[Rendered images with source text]
####################
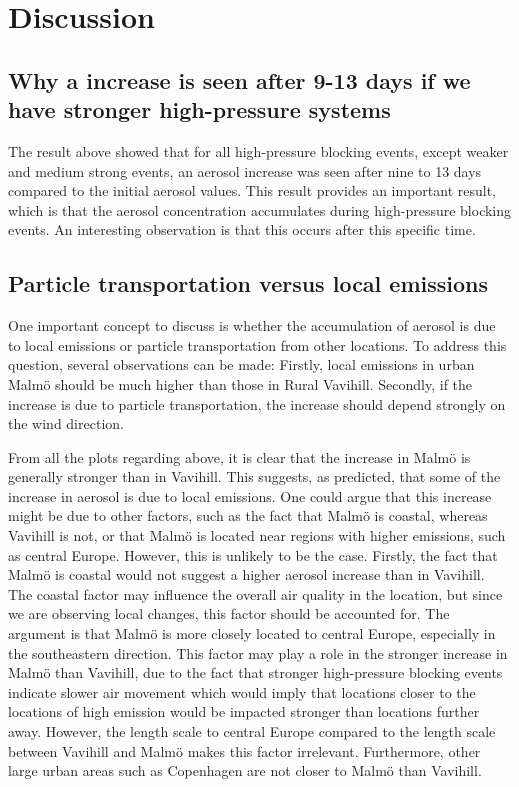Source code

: \newpage
\section{Discussion}
\subsection{Why a increase is seen after 9-13 days if we have stronger high-pressure systems}
The result above showed that for all high-pressure blocking events, except weaker and medium strong events, an aerosol increase was seen after nine to 13 days compared to the initial aerosol values. This result provides an important result, which is that the aerosol concentration accumulates during high-pressure blocking events. An interesting observation is that this occurs after this specific time. 

\subsection{Particle transportation versus local emissions}
One important concept to discuss is whether the accumulation of aerosol is due to local emissions or particle transportation from other locations. To address this question, several observations can be made: Firstly, local emissions in urban Malmö should be much higher than those in Rural Vavihill. Secondly, if the increase is due to particle transportation, the increase should depend strongly on the wind direction. 

From all the plots regarding \PM above, it is clear that the increase in Malmö is generally stronger than in Vavihill. This suggests, as predicted, that some of the increase in aerosol is due to local emissions. One could argue that this increase might be due to other factors, such as the fact that Malmö is coastal, whereas Vavihill is not, or that Malmö is located near regions with higher emissions, such as central Europe. However, this is unlikely to be the case. Firstly, the fact that Malmö is coastal would not suggest a higher aerosol increase than in Vavihill. The coastal factor may influence the overall air quality in the location, but since we are observing local changes, this factor should be accounted for. The argument is that Malmö is more closely located to central Europe, especially in the southeastern direction. This factor may play a role in the stronger increase in Malmö than Vavihill, due to the fact that stronger high-pressure blocking events indicate slower air movement which would imply  that locations closer to the locations of high emission would be impacted stronger than locations further away. However, the length scale to central Europe compared to the length scale between Vavihill and Malmö makes this factor irrelevant. Furthermore, other large urban areas such as Copenhagen are not closer to Malmö than Vavihill. 

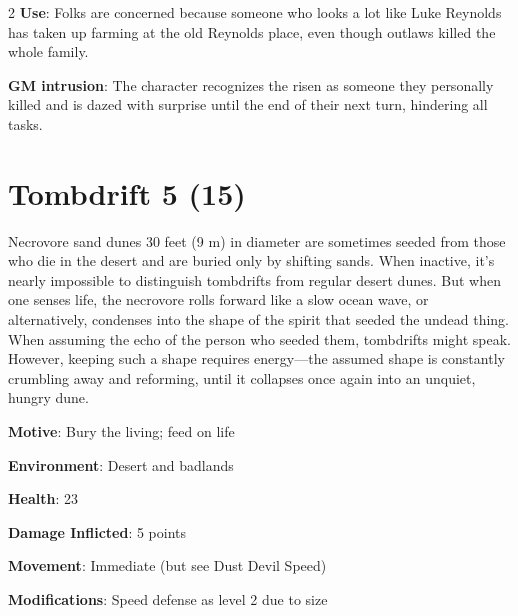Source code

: \begin{multicols}{2}
\textbf{Use}: Folks are concerned because someone who looks a lot like Luke Reynolds has taken up farming at the old Reynolds place, even though outlaws killed the whole family.

\textbf{GM intrusion}: The character recognizes the risen as someone they personally killed and is dazed with surprise until the end of their next turn, hindering all tasks.

\section{Tombdrift 5 (15)}

Necrovore sand dunes 30 feet (9 m) in diameter are sometimes seeded from those who die in the desert and are buried only by shifting sands. When inactive, it’s nearly impossible to distinguish tombdrifts from regular desert dunes. But when one senses life, the necrovore rolls forward like a slow ocean wave, or alternatively, condenses into the shape of the spirit that seeded the undead thing. When assuming the echo of the person who seeded them, tombdrifts might speak. However, keeping such a shape requires energy—the assumed shape is constantly crumbling away and reforming, until it collapses once again into an unquiet, hungry dune.

\textbf{Motive}: Bury the living; feed on life

\textbf{Environment}: Desert and badlands

\textbf{Health}: 23

\textbf{Damage Inflicted}: 5 points

\textbf{Movement}: Immediate (but see Dust Devil Speed)

\textbf{Modifications}: Speed defense as level 2 due to size


\end{multicols}
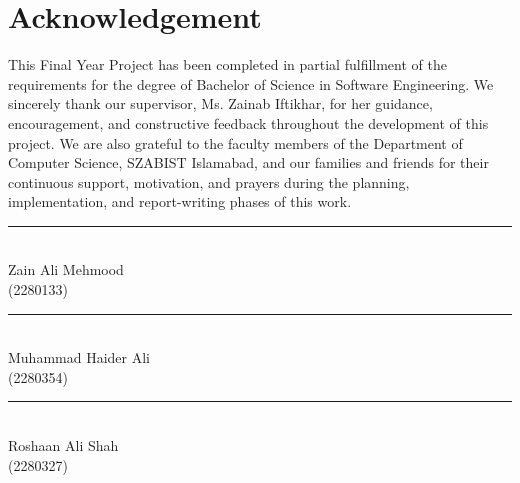 \newpage
\thispagestyle{empty}

\chapter*{\centering Acknowledgement}
\par\bigskip
This Final Year Project has been completed in partial fulfillment of the requirements for the degree of Bachelor of Science in Software Engineering. We sincerely thank our supervisor, Ms. Zainab Iftikhar, for her guidance, encouragement, and constructive feedback throughout the development of this project. We are also grateful to the faculty members of the Department of Computer Science, SZABIST Islamabad, and our families and friends for their continuous support, motivation, and prayers during the planning, implementation, and report-writing phases of this work.

\vspace{2cm}

\noindent
\begin{minipage}{0.45\textwidth}
\rule{6cm}{0.4pt}\\[4pt]
Zain Ali Mehmood\\
(2280133)
\end{minipage}
\hfill
\begin{minipage}{0.45\textwidth}
\rule{6cm}{0.4pt}\\[4pt]
Muhammad Haider Ali\\
(2280354)
\end{minipage}

\vspace{1.8cm}

\noindent
\begin{minipage}{0.45\textwidth}
\rule{6cm}{0.4pt}\\[4pt]
Roshaan Ali Shah\\
(2280327)
\end{minipage}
####################
● **Assigned task**: All lines from the start of the entries above through the line containing "transportation versus local" are to be given again exactly; the pictures are not.

● **Reply to the exercise**:
Source code

: \newpage
\section{Discussion}
\subsection{Why a increase is seen after 9-13 days if we have stronger high-pressure systems}
The result above showed that for all high-pressure blocking events, except weaker and medium strong events, an aerosol increase was seen after nine to 13 days compared to the initial aerosol values. This result provides an important result, which is that the aerosol concentration accumulates during high-pressure blocking events. An interesting observation is that this occurs after this specific time. 

\subsection{Particle transportation versus local emissions}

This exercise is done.